Following the reference to D. Bjelica in C.N. 11585, a look at his current Wikipedia entry seems timely:
Given the alleged existence of ‘over 80 books in 180 editions’, it is an act of mercy that (contrary to the Wikipedia articles on, for instance, Bruce Pandolfini and Eric Schiller) the entry eschews a list and mentions only one alleged volume. However, that solitary reference, ‘Reyes del Ajedrez ISBN 84-88155-32-8’, is worthless because Bjelica had a series of books published under the generic title ‘Reyes del ajedrez’; the ISBN number given – randomly, it seems – is for the volume on Botvinnik (Madrid, 1994).
The first paragraph also affirms that Bjelica was ‘the arbiter at tournaments like Linares’. Which tournaments are ‘like Linares’ is an open question, and, in any case, no substantiation for the alleged role is provided. There is, at least, a little something on page 177 of the May 1988 BCM, in a report on the sixth ‘Ciudad de Linares’ tournament: ‘the chief arbiter was Viktor Baturinsky, helped by Dimitrije Bjelica and Diego Martinez Linares.’
Still in the first paragraph of the Wikipedia entry, we contend that ‘contends’ is far too weak a word in connection with the rifeness of misspellings and plagiarism in Bjelica’s books. It is not a contention, but the expression of an incontrovertible fact. The first of the two ‘References’ on the Wikipedia page will take the reader to Jan Timman’s description of Bjelica: ‘a gutter journalist who wrote books that were full of printing errors and plagiarisms.’

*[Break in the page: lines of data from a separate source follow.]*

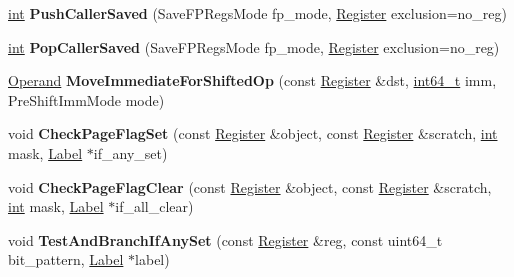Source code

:\begin{DoxyCompactItemize}
\item 
\mbox{\label{classv8_1_1internal_1_1TurboAssembler_a3000840055f8c25fa5abc392c06f2a50}} 
\mbox{\hyperlink{classint}{int}} {\bfseries Push\+Caller\+Saved} (Save\+F\+P\+Regs\+Mode fp\+\_\+mode, \mbox{\hyperlink{classv8_1_1internal_1_1Register}{Register}} exclusion=no\+\_\+reg)
\item 
\mbox{\label{classv8_1_1internal_1_1TurboAssembler_afc59aec994a76e4a69a6c9c698304d15}} 
\mbox{\hyperlink{classint}{int}} {\bfseries Pop\+Caller\+Saved} (Save\+F\+P\+Regs\+Mode fp\+\_\+mode, \mbox{\hyperlink{classv8_1_1internal_1_1Register}{Register}} exclusion=no\+\_\+reg)
\item 
\mbox{\label{classv8_1_1internal_1_1TurboAssembler_a7da8e53116cc0599f7c39da1946ea71c}} 
\mbox{\hyperlink{classv8_1_1internal_1_1Operand}{Operand}} {\bfseries Move\+Immediate\+For\+Shifted\+Op} (const \mbox{\hyperlink{classv8_1_1internal_1_1Register}{Register}} \&dst, \mbox{\hyperlink{classint64__t}{int64\+\_\+t}} imm, Pre\+Shift\+Imm\+Mode mode)
\item 
\mbox{\label{classv8_1_1internal_1_1TurboAssembler_a6620916755864e70e40b3cb49933cf26}} 
void {\bfseries Check\+Page\+Flag\+Set} (const \mbox{\hyperlink{classv8_1_1internal_1_1Register}{Register}} \&object, const \mbox{\hyperlink{classv8_1_1internal_1_1Register}{Register}} \&scratch, \mbox{\hyperlink{classint}{int}} mask, \mbox{\hyperlink{classv8_1_1internal_1_1Label}{Label}} $\ast$if\+\_\+any\+\_\+set)
\item 
\mbox{\label{classv8_1_1internal_1_1TurboAssembler_aa9a16cb38c13a749a2968120b702c6c7}} 
void {\bfseries Check\+Page\+Flag\+Clear} (const \mbox{\hyperlink{classv8_1_1internal_1_1Register}{Register}} \&object, const \mbox{\hyperlink{classv8_1_1internal_1_1Register}{Register}} \&scratch, \mbox{\hyperlink{classint}{int}} mask, \mbox{\hyperlink{classv8_1_1internal_1_1Label}{Label}} $\ast$if\+\_\+all\+\_\+clear)
\item 
\mbox{\label{classv8_1_1internal_1_1TurboAssembler_a650891ea6316a48cf457f9697d81a55a}} 
void {\bfseries Test\+And\+Branch\+If\+Any\+Set} (const \mbox{\hyperlink{classv8_1_1internal_1_1Register}{Register}} \&reg, const uint64\+\_\+t bit\+\_\+pattern, \mbox{\hyperlink{classv8_1_1internal_1_1Label}{Label}} $\ast$label)

\end{DoxyCompactItemize}
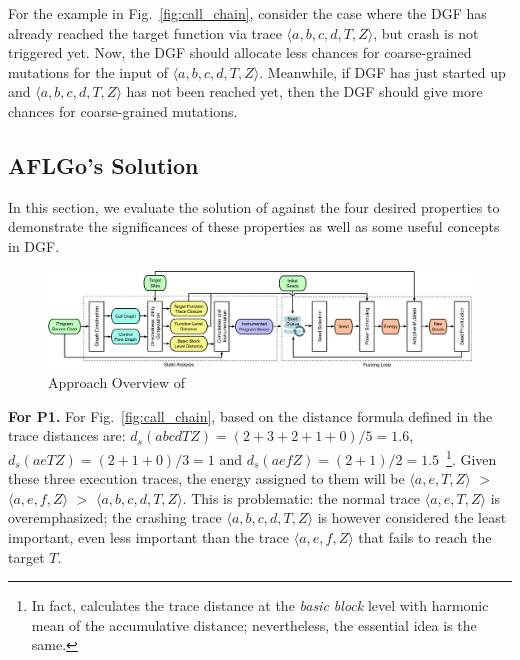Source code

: For the example in Fig.~\ref{fig:call_chain}, consider the case where the DGF has already reached the target function via trace $\langle a, b, c, d, T, Z\rangle $, but crash is not triggered yet.
Now, the DGF should allocate less chances for coarse-grained mutations for the input of $\langle a, b, c, d, T, Z\rangle $.
Meanwhile, if DGF has just started up and $\langle a, b, c, d, T, Z\rangle $ has not been reached yet, then the DGF should give more chances for coarse-grained mutations.



\subsection{AFLGo's Solution} \label{subsec:aflgo_sol}


In this section, we evaluate the solution of \aflgo against the four desired properties to demonstrate the significances of these properties as well as some useful concepts in DGF.





\begin{figure}[ht]
	\includegraphics[width=.99\columnwidth]{res/dfot/overview.pdf}
	\caption{Approach Overview of \dFOT}
	\label{fig:overview}
\end{figure}

\textbf{For P1.} 
For Fig.~\ref{fig:call_chain}, based on the distance formula defined in \aflgo
the trace distances are:  $d_s(abcdTZ)=(2+3+2+1+0)/5=1.6$, $d_s(aeTZ)=(2+1+0)/3=1$ and $d_s(aefZ)=(2+1)/2=1.5$~\footnote{In fact, \aflgo calculates the trace distance at the \emph{basic block} level with harmonic mean of the accumulative distance; nevertheless, the essential idea is the same.}. 
Given these three execution traces, the energy assigned to them will be $ \langle a, e, T, Z\rangle$ $>$ $\langle a, e, f , Z\rangle$ $>$ $\langle a, b, c, d, T, Z\rangle$.
This is problematic: the normal trace $\langle a, e, T, Z\rangle $ is overemphasized; the crashing trace $\langle a, b, c, d, T, Z\rangle$ is however considered the least important, even less important than the trace $\langle a, e, f , Z\rangle$ that fails to reach the target $T$.



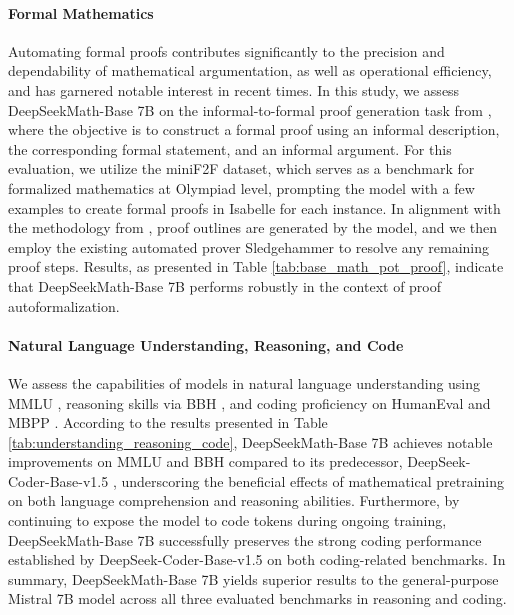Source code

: \begin{itemize}[topsep=0pt]
\paragraph{Formal Mathematics}

Automating formal proofs contributes significantly to the precision and dependability of mathematical argumentation, as well as operational efficiency, and has garnered notable interest in recent times. In this study, we assess DeepSeekMath-Base 7B on the informal-to-formal proof generation task from \citep{dsp_proof}, where the objective is to construct a formal proof using an informal description, the corresponding formal statement, and an informal argument. For this evaluation, we utilize the miniF2F \citep{minif2f} dataset, which serves as a benchmark for formalized mathematics at Olympiad level, prompting the model with a few examples to create formal proofs in Isabelle for each instance. In alignment with the methodology from \cite{dsp_proof}, proof outlines are generated by the model, and we then employ the existing automated prover Sledgehammer \citep{sledgehammer} to resolve any remaining proof steps. Results, as presented in Table \ref{tab:base_math_pot_proof}, indicate that DeepSeekMath-Base 7B performs robustly in the context of proof autoformalization.

\paragraph{Natural Language Understanding, Reasoning, and Code}

We assess the capabilities of models in natural language understanding using MMLU \citep{mmlu}, reasoning skills via BBH \citep{bbh}, and coding proficiency on HumanEval \citep{codex} and MBPP \citep{mbpp}. According to the results presented in Table \ref{tab:understanding_reasoning_code}, DeepSeekMath-Base 7B achieves notable improvements on MMLU and BBH compared to its predecessor, DeepSeek-Coder-Base-v1.5 \citep{deepseek-coder}, underscoring the beneficial effects of mathematical pretraining on both language comprehension and reasoning abilities. Furthermore, by continuing to expose the model to code tokens during ongoing training, DeepSeekMath-Base 7B successfully preserves the strong coding performance established by DeepSeek-Coder-Base-v1.5 on both coding-related benchmarks. In summary, DeepSeekMath-Base 7B yields superior results to the general-purpose Mistral 7B model \citep{mistral} across all three evaluated benchmarks in reasoning and coding.


\end{itemize}
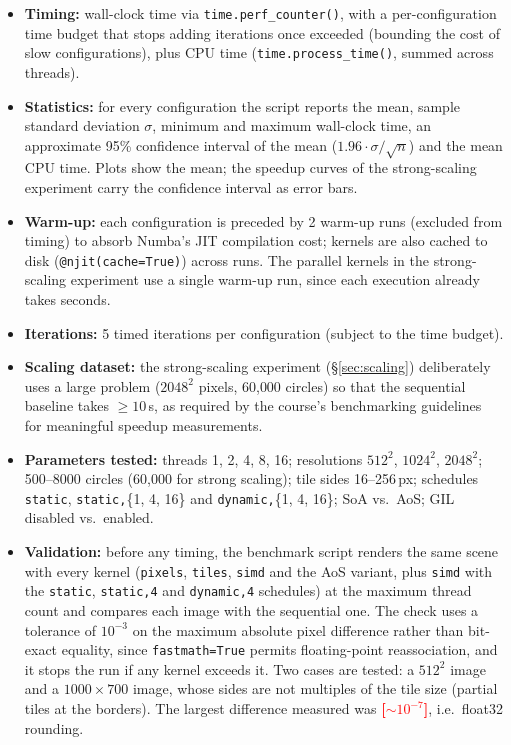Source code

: \documentclass[10pt,twocolumn,letterpaper]{article}
\newcommand{\tbd}[1]{\textcolor{red}{\textbf{[#1]}}}
\begin{document}
\begin{itemize}[itemsep=1pt,topsep=2pt]
  \item \textbf{Timing:} wall-clock time via \texttt{time.perf\_counter()}, with a per-configuration time budget that stops adding
    iterations once exceeded (bounding the cost of slow configurations), plus
    CPU time (\texttt{time.process\_time()}, summed across threads).
  \item \textbf{Statistics:} for every configuration the script reports the
    mean, sample standard deviation $\sigma$, minimum and maximum wall-clock
    time, an approximate 95\% confidence interval of the mean
    ($1.96\cdot\sigma/\sqrt{n}$) and the mean CPU time. Plots show the mean;
    the speedup curves of the strong-scaling experiment carry the confidence
    interval as error bars.
  \item \textbf{Warm-up:} each configuration is preceded by 2 warm-up runs
    (excluded from timing) to absorb Numba's JIT compilation cost; kernels are
    also cached to disk (\texttt{@njit(cache=True)}) across runs. The
    parallel kernels in the strong-scaling experiment use a single warm-up
    run, since each execution already takes seconds.
  \item \textbf{Iterations:} 5 timed iterations per configuration (subject to
    the time budget).
  \item \textbf{Scaling dataset:} the strong-scaling experiment (\S\ref{sec:scaling})
    deliberately uses a large problem ($2048^2$ pixels, 60{,}000 circles) so
    that the sequential baseline takes $\ge 10\,$s, as required by the
    course's benchmarking guidelines~\cite{slides} for meaningful speedup measurements.
  \item \textbf{Parameters tested:} threads 1, 2, 4, 8, 16; resolutions
    $512^2$, $1024^2$, $2048^2$; 500--8000 circles (60{,}000 for strong
    scaling); tile sides 16--256\,px; schedules \texttt{static},
    \texttt{static,}\{1, 4, 16\} and \texttt{dynamic,}\{1, 4, 16\}; SoA
    vs.\ AoS; GIL disabled vs.\ enabled.
  \item \textbf{Validation:} before any timing, the benchmark script renders
    the same scene with every kernel (\texttt{pixels}, \texttt{tiles},
    \texttt{simd} and the AoS variant, plus \texttt{simd} with the
    \texttt{static}, \texttt{static,4} and \texttt{dynamic,4} schedules)
    at the maximum thread count and compares each image with the sequential
    one. The check uses a tolerance
    of $10^{-3}$ on the maximum absolute pixel difference rather than
    bit-exact equality, since \texttt{fastmath=True} permits floating-point
    reassociation, and it stops the run if any kernel exceeds it. Two cases
    are tested: a $512^2$ image and a $1000\times700$ image, whose sides are
    not multiples of the tile size (partial tiles at the borders). The largest
    difference measured was \tbd{$\sim\!10^{-7}$}, i.e.\ float32 rounding.
\end{itemize}
\end{document}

The references to ‘Black Oscars’ (with and without quotation marks) and ‘White Oscars’ (without quotation marks) appear outmoded, incomplete, unsubstantiated and irrelevant. Awards involving Bjelica need to be treated with the utmost caution. None of the ‘External links’ leads anywhere of value. The ChessBase one relates to a 2004 article with much dubious wording identical to what is still in the Wikipedia entry for Bjelica even today.
According to the first paragraph of the entry, Bjelica (a ‘FIDE Master’ with very few published games) ‘can be found in the Guinness Book of Records for playing a 312-board simul in Subotica in 1997 (score: +219 −1 =92)’, with the implication that the alleged record is still valid today. In which edition or editions of that book can such a display be found, and on whose authority was it included? We lack almost all pre-2005 editions of the Guinness work, but can confirm that Bjelica is not mentioned in any edition from 2005 to 2020.
On that unspecified day in 1997 did the ‘FIDE Master’ really dethrone Ulf Andersson, who had (although his own Wikipedia entry does not mention it) played the previous year against 310 opponents simultaneously in Älvsjö, Sweden? On that performance an illustrated, documented report was published on pages 32-33 of the January 1996 issue of Tidskrift för Schack.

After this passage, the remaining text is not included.